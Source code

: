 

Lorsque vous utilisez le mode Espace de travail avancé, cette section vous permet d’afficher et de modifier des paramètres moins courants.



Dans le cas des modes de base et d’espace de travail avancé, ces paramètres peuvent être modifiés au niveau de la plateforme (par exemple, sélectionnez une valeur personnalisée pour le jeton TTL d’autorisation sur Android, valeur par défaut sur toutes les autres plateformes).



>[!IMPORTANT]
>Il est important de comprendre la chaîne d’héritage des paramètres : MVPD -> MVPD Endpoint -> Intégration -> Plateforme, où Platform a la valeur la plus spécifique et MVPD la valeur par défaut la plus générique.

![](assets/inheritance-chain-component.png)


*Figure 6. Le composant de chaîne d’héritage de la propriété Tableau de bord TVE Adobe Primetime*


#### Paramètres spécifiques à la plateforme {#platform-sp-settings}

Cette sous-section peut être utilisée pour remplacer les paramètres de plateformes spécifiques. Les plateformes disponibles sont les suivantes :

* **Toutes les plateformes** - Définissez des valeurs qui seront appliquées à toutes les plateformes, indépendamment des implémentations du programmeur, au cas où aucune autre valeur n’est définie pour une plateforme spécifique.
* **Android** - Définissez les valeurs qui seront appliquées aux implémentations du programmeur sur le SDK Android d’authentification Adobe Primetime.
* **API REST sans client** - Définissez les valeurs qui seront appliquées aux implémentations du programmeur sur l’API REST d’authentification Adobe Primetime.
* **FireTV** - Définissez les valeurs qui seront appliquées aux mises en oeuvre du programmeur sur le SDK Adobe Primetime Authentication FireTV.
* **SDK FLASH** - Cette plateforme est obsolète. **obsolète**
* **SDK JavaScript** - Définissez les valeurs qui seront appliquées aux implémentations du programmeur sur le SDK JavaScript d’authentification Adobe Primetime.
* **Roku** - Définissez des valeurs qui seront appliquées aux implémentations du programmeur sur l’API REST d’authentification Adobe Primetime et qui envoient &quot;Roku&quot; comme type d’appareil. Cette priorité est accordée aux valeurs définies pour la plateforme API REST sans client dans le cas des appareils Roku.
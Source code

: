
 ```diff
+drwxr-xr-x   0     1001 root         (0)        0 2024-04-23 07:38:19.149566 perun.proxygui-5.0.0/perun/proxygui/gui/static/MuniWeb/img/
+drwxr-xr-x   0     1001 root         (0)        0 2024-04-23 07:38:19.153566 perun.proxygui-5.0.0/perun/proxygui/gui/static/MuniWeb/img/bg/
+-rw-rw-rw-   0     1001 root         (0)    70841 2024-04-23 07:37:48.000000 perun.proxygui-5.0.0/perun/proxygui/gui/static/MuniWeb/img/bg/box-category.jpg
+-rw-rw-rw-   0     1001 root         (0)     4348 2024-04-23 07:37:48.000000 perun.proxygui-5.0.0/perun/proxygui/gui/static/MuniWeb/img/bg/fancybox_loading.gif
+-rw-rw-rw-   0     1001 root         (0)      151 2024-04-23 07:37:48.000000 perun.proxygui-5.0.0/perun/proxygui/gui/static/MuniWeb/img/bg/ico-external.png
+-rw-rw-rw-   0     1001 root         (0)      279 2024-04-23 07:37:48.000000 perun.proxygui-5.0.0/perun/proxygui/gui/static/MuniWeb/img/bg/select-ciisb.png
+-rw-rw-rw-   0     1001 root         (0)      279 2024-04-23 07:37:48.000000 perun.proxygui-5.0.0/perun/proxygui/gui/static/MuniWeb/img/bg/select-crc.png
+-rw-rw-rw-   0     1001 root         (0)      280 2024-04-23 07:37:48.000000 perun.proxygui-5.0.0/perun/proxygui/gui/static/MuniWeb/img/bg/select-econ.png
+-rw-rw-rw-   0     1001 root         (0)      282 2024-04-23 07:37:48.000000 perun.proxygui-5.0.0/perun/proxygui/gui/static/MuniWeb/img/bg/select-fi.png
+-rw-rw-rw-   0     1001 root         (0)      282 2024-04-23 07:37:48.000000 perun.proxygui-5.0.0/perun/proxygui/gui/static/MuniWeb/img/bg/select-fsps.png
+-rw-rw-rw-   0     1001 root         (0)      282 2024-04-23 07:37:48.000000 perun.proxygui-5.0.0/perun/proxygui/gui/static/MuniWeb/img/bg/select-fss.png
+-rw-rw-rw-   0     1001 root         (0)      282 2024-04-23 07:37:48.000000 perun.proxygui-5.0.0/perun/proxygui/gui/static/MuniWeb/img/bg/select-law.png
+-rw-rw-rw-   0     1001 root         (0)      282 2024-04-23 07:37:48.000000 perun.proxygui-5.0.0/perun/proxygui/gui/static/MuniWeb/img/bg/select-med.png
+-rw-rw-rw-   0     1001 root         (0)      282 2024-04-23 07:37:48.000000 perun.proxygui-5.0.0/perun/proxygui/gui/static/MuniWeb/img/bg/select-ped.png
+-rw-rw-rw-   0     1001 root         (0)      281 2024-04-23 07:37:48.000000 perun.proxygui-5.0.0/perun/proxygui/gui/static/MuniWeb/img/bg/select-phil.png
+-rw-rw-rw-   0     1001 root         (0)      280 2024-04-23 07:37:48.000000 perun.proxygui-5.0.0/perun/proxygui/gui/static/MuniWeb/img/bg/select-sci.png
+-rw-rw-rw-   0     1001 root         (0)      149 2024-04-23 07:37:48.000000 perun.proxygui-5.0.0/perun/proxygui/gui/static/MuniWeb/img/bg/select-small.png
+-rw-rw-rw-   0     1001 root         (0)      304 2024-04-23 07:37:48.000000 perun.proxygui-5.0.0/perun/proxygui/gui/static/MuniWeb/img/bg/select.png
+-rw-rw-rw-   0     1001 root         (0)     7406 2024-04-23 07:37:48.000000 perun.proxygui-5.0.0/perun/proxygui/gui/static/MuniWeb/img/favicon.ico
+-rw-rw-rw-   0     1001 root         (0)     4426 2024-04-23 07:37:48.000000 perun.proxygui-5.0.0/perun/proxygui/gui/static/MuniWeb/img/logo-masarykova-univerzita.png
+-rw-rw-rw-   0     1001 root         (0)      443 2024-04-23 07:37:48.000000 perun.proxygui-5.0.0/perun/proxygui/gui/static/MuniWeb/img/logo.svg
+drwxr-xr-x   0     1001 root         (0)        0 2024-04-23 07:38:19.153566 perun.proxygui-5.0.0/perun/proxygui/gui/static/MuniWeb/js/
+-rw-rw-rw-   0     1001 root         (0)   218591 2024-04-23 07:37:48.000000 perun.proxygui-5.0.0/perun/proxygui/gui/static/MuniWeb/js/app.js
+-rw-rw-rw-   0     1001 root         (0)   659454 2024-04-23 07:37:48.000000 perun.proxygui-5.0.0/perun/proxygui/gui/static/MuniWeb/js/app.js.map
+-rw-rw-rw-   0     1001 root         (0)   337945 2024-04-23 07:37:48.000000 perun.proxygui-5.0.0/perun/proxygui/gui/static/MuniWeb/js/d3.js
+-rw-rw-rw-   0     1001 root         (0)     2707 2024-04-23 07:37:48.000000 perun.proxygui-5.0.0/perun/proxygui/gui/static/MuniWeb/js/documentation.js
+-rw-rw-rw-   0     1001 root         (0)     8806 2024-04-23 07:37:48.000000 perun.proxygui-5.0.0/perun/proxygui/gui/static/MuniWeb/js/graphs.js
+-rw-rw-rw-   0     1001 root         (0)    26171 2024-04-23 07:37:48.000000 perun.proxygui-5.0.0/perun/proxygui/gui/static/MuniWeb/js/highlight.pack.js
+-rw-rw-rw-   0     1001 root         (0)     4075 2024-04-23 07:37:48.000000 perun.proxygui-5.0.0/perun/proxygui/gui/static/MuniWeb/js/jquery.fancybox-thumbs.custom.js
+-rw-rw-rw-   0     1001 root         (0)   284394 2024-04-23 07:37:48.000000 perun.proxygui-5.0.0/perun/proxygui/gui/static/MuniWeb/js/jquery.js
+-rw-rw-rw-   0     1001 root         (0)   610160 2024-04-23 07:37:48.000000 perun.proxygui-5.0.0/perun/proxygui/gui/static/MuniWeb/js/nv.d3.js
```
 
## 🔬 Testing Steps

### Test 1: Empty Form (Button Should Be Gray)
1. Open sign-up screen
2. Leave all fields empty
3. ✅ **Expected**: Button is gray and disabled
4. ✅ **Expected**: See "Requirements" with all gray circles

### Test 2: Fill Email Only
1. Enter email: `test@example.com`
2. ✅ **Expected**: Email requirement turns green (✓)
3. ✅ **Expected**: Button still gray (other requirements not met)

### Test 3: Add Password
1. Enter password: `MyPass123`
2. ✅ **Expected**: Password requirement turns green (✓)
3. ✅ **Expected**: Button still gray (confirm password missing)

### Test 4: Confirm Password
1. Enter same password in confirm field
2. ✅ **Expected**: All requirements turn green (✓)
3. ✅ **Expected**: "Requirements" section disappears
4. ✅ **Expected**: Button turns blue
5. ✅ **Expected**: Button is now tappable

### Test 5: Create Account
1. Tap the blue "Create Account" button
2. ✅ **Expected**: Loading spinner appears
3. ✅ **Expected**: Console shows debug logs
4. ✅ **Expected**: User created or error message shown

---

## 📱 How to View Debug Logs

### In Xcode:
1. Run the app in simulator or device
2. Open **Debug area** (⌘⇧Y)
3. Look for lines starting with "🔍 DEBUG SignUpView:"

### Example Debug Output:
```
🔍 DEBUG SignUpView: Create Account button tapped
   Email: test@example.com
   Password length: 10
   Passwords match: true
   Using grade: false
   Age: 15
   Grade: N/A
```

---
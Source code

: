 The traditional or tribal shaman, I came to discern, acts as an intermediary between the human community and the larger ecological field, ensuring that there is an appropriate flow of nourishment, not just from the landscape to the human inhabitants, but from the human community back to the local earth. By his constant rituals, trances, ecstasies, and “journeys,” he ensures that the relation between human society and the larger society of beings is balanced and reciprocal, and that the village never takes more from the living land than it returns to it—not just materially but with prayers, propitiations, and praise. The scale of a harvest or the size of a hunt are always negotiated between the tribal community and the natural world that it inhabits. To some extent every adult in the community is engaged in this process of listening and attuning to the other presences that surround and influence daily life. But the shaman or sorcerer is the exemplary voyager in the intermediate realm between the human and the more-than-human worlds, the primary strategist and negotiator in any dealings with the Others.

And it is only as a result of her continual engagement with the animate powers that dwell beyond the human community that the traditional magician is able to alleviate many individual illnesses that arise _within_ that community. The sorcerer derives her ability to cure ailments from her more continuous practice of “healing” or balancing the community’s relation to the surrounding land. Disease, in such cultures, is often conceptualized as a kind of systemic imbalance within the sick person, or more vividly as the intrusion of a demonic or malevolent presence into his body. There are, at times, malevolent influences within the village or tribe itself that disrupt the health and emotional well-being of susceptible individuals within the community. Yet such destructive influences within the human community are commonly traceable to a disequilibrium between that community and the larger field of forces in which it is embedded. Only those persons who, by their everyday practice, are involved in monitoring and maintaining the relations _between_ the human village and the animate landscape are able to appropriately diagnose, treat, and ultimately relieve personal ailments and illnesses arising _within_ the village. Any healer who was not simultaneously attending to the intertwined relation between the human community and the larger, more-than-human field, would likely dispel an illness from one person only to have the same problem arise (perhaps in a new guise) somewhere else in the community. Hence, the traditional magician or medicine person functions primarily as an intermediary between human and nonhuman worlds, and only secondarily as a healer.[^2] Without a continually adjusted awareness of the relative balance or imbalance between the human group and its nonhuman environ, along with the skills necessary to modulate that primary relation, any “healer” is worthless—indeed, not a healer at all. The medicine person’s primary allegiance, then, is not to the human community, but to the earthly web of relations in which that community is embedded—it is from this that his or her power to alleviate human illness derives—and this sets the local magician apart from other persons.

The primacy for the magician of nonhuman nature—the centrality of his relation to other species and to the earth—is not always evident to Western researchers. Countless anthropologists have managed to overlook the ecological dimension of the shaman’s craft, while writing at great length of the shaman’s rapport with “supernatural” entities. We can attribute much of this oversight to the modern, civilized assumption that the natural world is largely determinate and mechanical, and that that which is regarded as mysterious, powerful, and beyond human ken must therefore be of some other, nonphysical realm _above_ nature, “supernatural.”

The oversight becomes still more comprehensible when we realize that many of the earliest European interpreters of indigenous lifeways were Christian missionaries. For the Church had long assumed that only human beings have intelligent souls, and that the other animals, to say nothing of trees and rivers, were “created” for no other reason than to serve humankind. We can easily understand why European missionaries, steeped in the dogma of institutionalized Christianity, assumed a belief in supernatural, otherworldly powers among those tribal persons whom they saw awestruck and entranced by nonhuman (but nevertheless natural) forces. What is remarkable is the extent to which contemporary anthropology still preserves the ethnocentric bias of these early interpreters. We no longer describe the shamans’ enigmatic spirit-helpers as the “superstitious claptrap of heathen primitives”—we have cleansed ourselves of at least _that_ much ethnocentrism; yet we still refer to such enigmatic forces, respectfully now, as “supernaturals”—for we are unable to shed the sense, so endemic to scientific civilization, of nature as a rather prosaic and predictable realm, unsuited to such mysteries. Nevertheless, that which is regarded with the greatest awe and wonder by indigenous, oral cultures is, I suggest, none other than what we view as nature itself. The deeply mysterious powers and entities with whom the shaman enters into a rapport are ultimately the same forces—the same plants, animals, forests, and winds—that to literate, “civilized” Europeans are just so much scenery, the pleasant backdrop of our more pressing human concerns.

——

Problem statement:
Pick each line holding "valeurs" out of the entries above and return it.

Solution:
* **Toutes les plateformes** - Définissez des valeurs qui seront appliquées à toutes les plateformes, indépendamment des implémentations du programmeur, au cas où aucune autre valeur n’est définie pour une plateforme spécifique.
* **Android** - Définissez les valeurs qui seront appliquées aux implémentations du programmeur sur le SDK Android d’authentification Adobe Primetime.
* **API REST sans client** - Définissez les valeurs qui seront appliquées aux implémentations du programmeur sur l’API REST d’authentification Adobe Primetime.
* **FireTV** - Définissez les valeurs qui seront appliquées aux mises en oeuvre du programmeur sur le SDK Adobe Primetime Authentication FireTV.
* **SDK JavaScript** - Définissez les valeurs qui seront appliquées aux implémentations du programmeur sur le SDK JavaScript d’authentification Adobe Primetime.
* **Roku** - Définissez des valeurs qui seront appliquées aux implémentations du programmeur sur l’API REST d’authentification Adobe Primetime et qui envoient &quot;Roku&quot; comme type d’appareil. Cette priorité est accordée aux valeurs définies pour la plateforme API REST sans client dans le cas des appareils Roku.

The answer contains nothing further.